(Plain-text document sources)

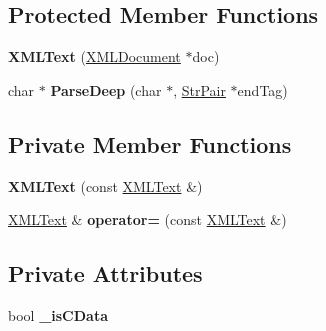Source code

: \subsection*{Protected Member Functions}
\begin{DoxyCompactItemize}
\item 
\hypertarget{classtinyxml2_1_1_x_m_l_text_ad9f46d70e61e5386ead93728d8b90267}{}{\bfseries X\+M\+L\+Text} (\hyperlink{classtinyxml2_1_1_x_m_l_document}{X\+M\+L\+Document} $\ast$doc)\label{classtinyxml2_1_1_x_m_l_text_ad9f46d70e61e5386ead93728d8b90267}

\item 
\hypertarget{classtinyxml2_1_1_x_m_l_text_a29f626cc5bf9d536e21fe033ecd5994a}{}char $\ast$ {\bfseries Parse\+Deep} (char $\ast$, \hyperlink{classtinyxml2_1_1_str_pair}{Str\+Pair} $\ast$end\+Tag)\label{classtinyxml2_1_1_x_m_l_text_a29f626cc5bf9d536e21fe033ecd5994a}

\end{DoxyCompactItemize}
\subsection*{Private Member Functions}
\begin{DoxyCompactItemize}
\item 
\hypertarget{classtinyxml2_1_1_x_m_l_text_a002156e1f61ee6d48e5368b7cca25582}{}{\bfseries X\+M\+L\+Text} (const \hyperlink{classtinyxml2_1_1_x_m_l_text}{X\+M\+L\+Text} \&)\label{classtinyxml2_1_1_x_m_l_text_a002156e1f61ee6d48e5368b7cca25582}

\item 
\hypertarget{classtinyxml2_1_1_x_m_l_text_ad8c9f398d92fa472e213b89d8483ae8f}{}\hyperlink{classtinyxml2_1_1_x_m_l_text}{X\+M\+L\+Text} \& {\bfseries operator=} (const \hyperlink{classtinyxml2_1_1_x_m_l_text}{X\+M\+L\+Text} \&)\label{classtinyxml2_1_1_x_m_l_text_ad8c9f398d92fa472e213b89d8483ae8f}

\end{DoxyCompactItemize}
\subsection*{Private Attributes}
\begin{DoxyCompactItemize}
\item 
\hypertarget{classtinyxml2_1_1_x_m_l_text_aae1a8b4117e8c8bb107900a0560d5ab5}{}bool {\bfseries \+\_\+is\+C\+Data}\label{classtinyxml2_1_1_x_m_l_text_aae1a8b4117e8c8bb107900a0560d5ab5}

\end{DoxyCompactItemize}
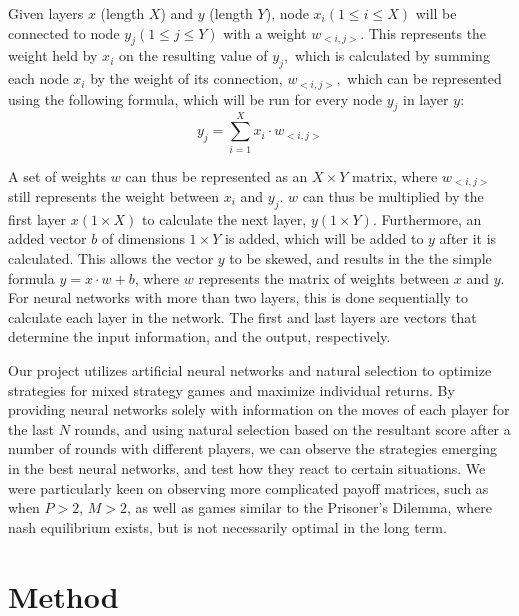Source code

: \documentclass{article}
\begin{document}
Given layers $x$ (length $X$) and $y$ (length $Y$), node $x_i(1\leq i \leq X)$ will be connected to node $y_j (1\leq j \leq Y)$ with a weight $w_{<i,j>}$. This represents the weight held by $x_i$ on the resulting value of $y_j,$ which is calculated by summing each node $x_i$ by the weight of its connection, $w_{<i,j>},$ which can be represented using the following formula, which will be run for every node $y_j$ in layer $y$: $$y_j=\sum_{i=1}^X x_i\cdot w_{<i,j>}$$

A set of weights $w$ can thus be represented as an $X\times Y$ matrix, where $w_{<i,j>}$ still represents the weight between $x_i$ and $y_j$. $w$ can thus be multiplied by the first layer $x (1\times X)$ to calculate the next layer, $y (1\times Y)$. Furthermore, an added vector $b$ of dimensions $1\times Y$ is added, which will be added to $y$ after it is calculated. This allows the vector $y$ to be skewed, and results in the the simple formula $y = x\cdot w+b$, where $w$ represents the matrix of weights between $x$ and $y$. For neural networks with more than two layers, this is done sequentially to calculate each layer in the network. The first and last layers are vectors that determine the input information, and the output, respectively.

Our project utilizes artificial neural networks and natural selection to optimize strategies for mixed strategy games and maximize individual returns. By providing neural networks solely with information on the moves of each player for the last $N$ rounds, and using natural selection based on the resultant score after a number of rounds with different players, we can observe the strategies emerging in the best neural networks, and test how they react to certain situations. We were particularly keen on observing more complicated payoff matrices, such as when $P>2$, $M>2$, as well as games similar to the Prisoner's Dilemma, where nash equilibrium exists, but is not necessarily optimal in the long term.

\section{Method}
\end{document}
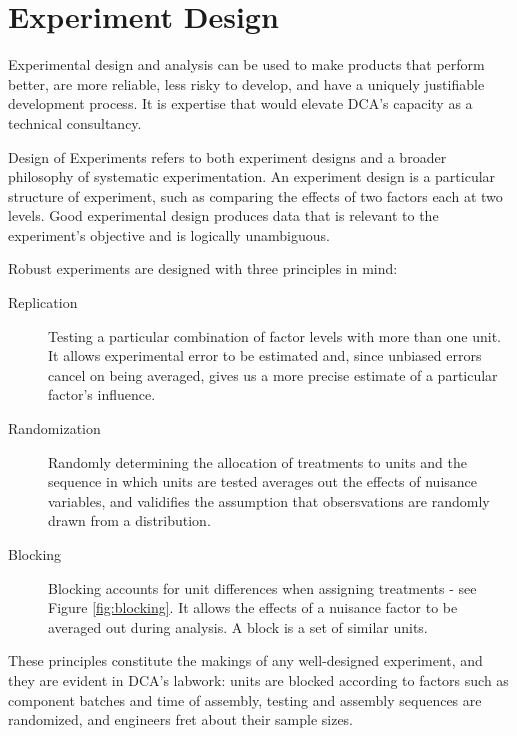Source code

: \documentclass[11pt,a4paper,article]{memoir} %
\begin{document}
\section{Experiment Design}
Experimental design and analysis can be used to make products that perform better, are more reliable, less risky to develop, and have a uniquely justifiable development process. It is expertise that would elevate DCA's capacity as a technical consultancy.
\par
Design of Experiments refers to both experiment designs and a broader philosophy of systematic experimentation. An experiment design is a particular structure of experiment, such as comparing the effects of two factors each at two levels. Good experimental design produces data that is relevant to the experiment's objective and is logically unambiguous.
\par
Robust experiments are designed with three principles in mind:
\begin{description}
\item[Replication]{Testing a particular combination of factor levels with more than one unit. It allows experimental error to be estimated and, since unbiased errors cancel on being averaged, gives us a more precise estimate of a particular factor's influence.}
\item[Randomization]{Randomly determining the allocation of treatments to units and the sequence in which units are tested averages out the effects of nuisance variables, and validifies the assumption that obsersvations are randomly drawn from a distribution.}
\item[Blocking]{Blocking accounts for unit differences when assigning treatments - see Figure \ref{fig:blocking}. It allows the effects of a nuisance factor to be averaged out during analysis. A block is a set of similar units.}
\end{description}
These principles constitute the makings of any well-designed experiment, and they are evident in DCA's labwork: units are blocked according to factors such as component batches and time of assembly, testing and assembly sequences are randomized, and engineers fret about their sample sizes. 
\end{document}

### EXERCISE REQUIREMENTS
Above are the records; transcribe them exactly without the pictures.

### EXERCISE SOLUTION
Source code

: \subsection*{Protected Member Functions}
\begin{DoxyCompactItemize}
\item 
\hypertarget{classtinyxml2_1_1_x_m_l_text_ad9f46d70e61e5386ead93728d8b90267}{}{\bfseries X\+M\+L\+Text} (\hyperlink{classtinyxml2_1_1_x_m_l_document}{X\+M\+L\+Document} $\ast$doc)\label{classtinyxml2_1_1_x_m_l_text_ad9f46d70e61e5386ead93728d8b90267}

\item 
\hypertarget{classtinyxml2_1_1_x_m_l_text_a29f626cc5bf9d536e21fe033ecd5994a}{}char $\ast$ {\bfseries Parse\+Deep} (char $\ast$, \hyperlink{classtinyxml2_1_1_str_pair}{Str\+Pair} $\ast$end\+Tag)\label{classtinyxml2_1_1_x_m_l_text_a29f626cc5bf9d536e21fe033ecd5994a}

\end{DoxyCompactItemize}
\subsection*{Private Member Functions}
\begin{DoxyCompactItemize}
\item 
\hypertarget{classtinyxml2_1_1_x_m_l_text_a002156e1f61ee6d48e5368b7cca25582}{}{\bfseries X\+M\+L\+Text} (const \hyperlink{classtinyxml2_1_1_x_m_l_text}{X\+M\+L\+Text} \&)\label{classtinyxml2_1_1_x_m_l_text_a002156e1f61ee6d48e5368b7cca25582}

\item 
\hypertarget{classtinyxml2_1_1_x_m_l_text_ad8c9f398d92fa472e213b89d8483ae8f}{}\hyperlink{classtinyxml2_1_1_x_m_l_text}{X\+M\+L\+Text} \& {\bfseries operator=} (const \hyperlink{classtinyxml2_1_1_x_m_l_text}{X\+M\+L\+Text} \&)\label{classtinyxml2_1_1_x_m_l_text_ad8c9f398d92fa472e213b89d8483ae8f}

\end{DoxyCompactItemize}
\subsection*{Private Attributes}
\begin{DoxyCompactItemize}
\item 
\hypertarget{classtinyxml2_1_1_x_m_l_text_aae1a8b4117e8c8bb107900a0560d5ab5}{}bool {\bfseries \+\_\+is\+C\+Data}\label{classtinyxml2_1_1_x_m_l_text_aae1a8b4117e8c8bb107900a0560d5ab5}

\end{DoxyCompactItemize}
Source code

: \documentclass{article}
\begin{document}
Given layers $x$ (length $X$) and $y$ (length $Y$), node $x_i(1\leq i \leq X)$ will be connected to node $y_j (1\leq j \leq Y)$ with a weight $w_{<i,j>}$. This represents the weight held by $x_i$ on the resulting value of $y_j,$ which is calculated by summing each node $x_i$ by the weight of its connection, $w_{<i,j>},$ which can be represented using the following formula, which will be run for every node $y_j$ in layer $y$: $$y_j=\sum_{i=1}^X x_i\cdot w_{<i,j>}$$

A set of weights $w$ can thus be represented as an $X\times Y$ matrix, where $w_{<i,j>}$ still represents the weight between $x_i$ and $y_j$. $w$ can thus be multiplied by the first layer $x (1\times X)$ to calculate the next layer, $y (1\times Y)$. Furthermore, an added vector $b$ of dimensions $1\times Y$ is added, which will be added to $y$ after it is calculated. This allows the vector $y$ to be skewed, and results in the the simple formula $y = x\cdot w+b$, where $w$ represents the matrix of weights between $x$ and $y$. For neural networks with more than two layers, this is done sequentially to calculate each layer in the network. The first and last layers are vectors that determine the input information, and the output, respectively.

Our project utilizes artificial neural networks and natural selection to optimize strategies for mixed strategy games and maximize individual returns. By providing neural networks solely with information on the moves of each player for the last $N$ rounds, and using natural selection based on the resultant score after a number of rounds with different players, we can observe the strategies emerging in the best neural networks, and test how they react to certain situations. We were particularly keen on observing more complicated payoff matrices, such as when $P>2$, $M>2$, as well as games similar to the Prisoner's Dilemma, where nash equilibrium exists, but is not necessarily optimal in the long term.

\section{Method}
\end{document}
Source code

: \documentclass[11pt,a4paper,article]{memoir} %
\begin{document}
\section{Experiment Design}
Experimental design and analysis can be used to make products that perform better, are more reliable, less risky to develop, and have a uniquely justifiable development process. It is expertise that would elevate DCA's capacity as a technical consultancy.
\par
Design of Experiments refers to both experiment designs and a broader philosophy of systematic experimentation. An experiment design is a particular structure of experiment, such as comparing the effects of two factors each at two levels. Good experimental design produces data that is relevant to the experiment's objective and is logically unambiguous.
\par
Robust experiments are designed with three principles in mind:
\begin{description}
\item[Replication]{Testing a particular combination of factor levels with more than one unit. It allows experimental error to be estimated and, since unbiased errors cancel on being averaged, gives us a more precise estimate of a particular factor's influence.}
\item[Randomization]{Randomly determining the allocation of treatments to units and the sequence in which units are tested averages out the effects of nuisance variables, and validifies the assumption that obsersvations are randomly drawn from a distribution.}
\item[Blocking]{Blocking accounts for unit differences when assigning treatments - see Figure \ref{fig:blocking}. It allows the effects of a nuisance factor to be averaged out during analysis. A block is a set of similar units.}
\end{description}
These principles constitute the makings of any well-designed experiment, and they are evident in DCA's labwork: units are blocked according to factors such as component batches and time of assembly, testing and assembly sequences are randomized, and engineers fret about their sample sizes. 
\end{document}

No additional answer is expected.